* _INPUT DATA_
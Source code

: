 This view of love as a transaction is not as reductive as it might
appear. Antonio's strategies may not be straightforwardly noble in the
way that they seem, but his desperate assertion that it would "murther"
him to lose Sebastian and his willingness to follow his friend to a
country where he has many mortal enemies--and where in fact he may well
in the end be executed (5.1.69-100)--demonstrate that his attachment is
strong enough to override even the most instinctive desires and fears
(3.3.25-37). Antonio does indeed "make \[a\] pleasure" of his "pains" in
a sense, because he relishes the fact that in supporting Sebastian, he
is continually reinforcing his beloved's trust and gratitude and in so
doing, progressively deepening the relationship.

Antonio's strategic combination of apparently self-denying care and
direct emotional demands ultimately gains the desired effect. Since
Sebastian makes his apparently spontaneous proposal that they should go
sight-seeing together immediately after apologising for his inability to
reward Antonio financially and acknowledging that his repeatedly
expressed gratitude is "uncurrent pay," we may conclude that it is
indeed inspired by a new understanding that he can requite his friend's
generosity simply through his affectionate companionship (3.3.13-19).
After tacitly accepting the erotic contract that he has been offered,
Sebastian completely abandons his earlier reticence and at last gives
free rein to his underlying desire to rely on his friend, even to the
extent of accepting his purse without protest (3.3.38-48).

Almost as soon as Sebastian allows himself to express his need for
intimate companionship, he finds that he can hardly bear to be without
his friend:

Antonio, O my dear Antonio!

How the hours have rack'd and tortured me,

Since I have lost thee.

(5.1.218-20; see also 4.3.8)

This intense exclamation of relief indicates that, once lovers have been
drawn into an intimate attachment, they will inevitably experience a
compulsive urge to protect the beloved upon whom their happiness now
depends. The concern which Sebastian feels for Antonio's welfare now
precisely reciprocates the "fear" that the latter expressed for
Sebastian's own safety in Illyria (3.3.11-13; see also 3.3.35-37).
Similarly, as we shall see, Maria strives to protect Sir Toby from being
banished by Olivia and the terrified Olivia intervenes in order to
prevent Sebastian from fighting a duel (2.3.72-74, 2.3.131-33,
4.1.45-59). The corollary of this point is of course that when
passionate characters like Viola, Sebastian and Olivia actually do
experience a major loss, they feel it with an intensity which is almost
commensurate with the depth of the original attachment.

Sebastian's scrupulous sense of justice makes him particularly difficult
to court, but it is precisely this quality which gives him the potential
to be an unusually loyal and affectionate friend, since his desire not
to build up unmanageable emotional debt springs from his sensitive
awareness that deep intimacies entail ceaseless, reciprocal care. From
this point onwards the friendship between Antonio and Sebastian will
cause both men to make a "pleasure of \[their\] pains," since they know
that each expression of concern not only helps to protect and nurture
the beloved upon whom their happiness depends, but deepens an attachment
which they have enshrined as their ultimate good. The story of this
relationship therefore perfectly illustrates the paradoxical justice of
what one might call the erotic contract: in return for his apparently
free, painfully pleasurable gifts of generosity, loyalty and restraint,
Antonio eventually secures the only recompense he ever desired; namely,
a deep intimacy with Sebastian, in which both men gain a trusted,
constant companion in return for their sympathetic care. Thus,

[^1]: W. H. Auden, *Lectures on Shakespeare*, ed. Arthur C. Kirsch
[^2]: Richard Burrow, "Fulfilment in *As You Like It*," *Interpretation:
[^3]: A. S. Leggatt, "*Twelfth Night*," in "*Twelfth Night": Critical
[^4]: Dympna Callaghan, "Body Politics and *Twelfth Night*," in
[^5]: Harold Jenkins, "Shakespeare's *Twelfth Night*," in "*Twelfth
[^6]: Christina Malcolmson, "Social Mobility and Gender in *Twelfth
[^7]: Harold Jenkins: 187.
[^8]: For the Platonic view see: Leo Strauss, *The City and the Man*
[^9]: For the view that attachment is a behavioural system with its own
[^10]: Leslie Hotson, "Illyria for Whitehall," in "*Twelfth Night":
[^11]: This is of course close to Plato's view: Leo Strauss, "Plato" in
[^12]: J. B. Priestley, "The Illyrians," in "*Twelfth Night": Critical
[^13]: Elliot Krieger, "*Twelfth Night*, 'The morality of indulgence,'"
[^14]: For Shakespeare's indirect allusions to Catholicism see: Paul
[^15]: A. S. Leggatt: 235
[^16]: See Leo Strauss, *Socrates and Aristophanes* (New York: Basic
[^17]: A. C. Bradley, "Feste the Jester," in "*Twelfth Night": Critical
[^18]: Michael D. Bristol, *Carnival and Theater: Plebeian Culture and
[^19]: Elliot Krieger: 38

* _YOUR ASSIGNMENT_
Please copy, exactly as written, every line in the listing above from the line with "direct emotional demands" up to and including the line with "Sebastian completely abandons".

* _TASK SOLUTION_
direct emotional demands ultimately gains the desired effect. Since
Sebastian makes his apparently spontaneous proposal that they should go
sight-seeing together immediately after apologising for his inability to
reward Antonio financially and acknowledging that his repeatedly
expressed gratitude is "uncurrent pay," we may conclude that it is
indeed inspired by a new understanding that he can requite his friend's
generosity simply through his affectionate companionship (3.3.13-19).
After tacitly accepting the erotic contract that he has been offered,
Sebastian completely abandons his earlier reticence and at last gives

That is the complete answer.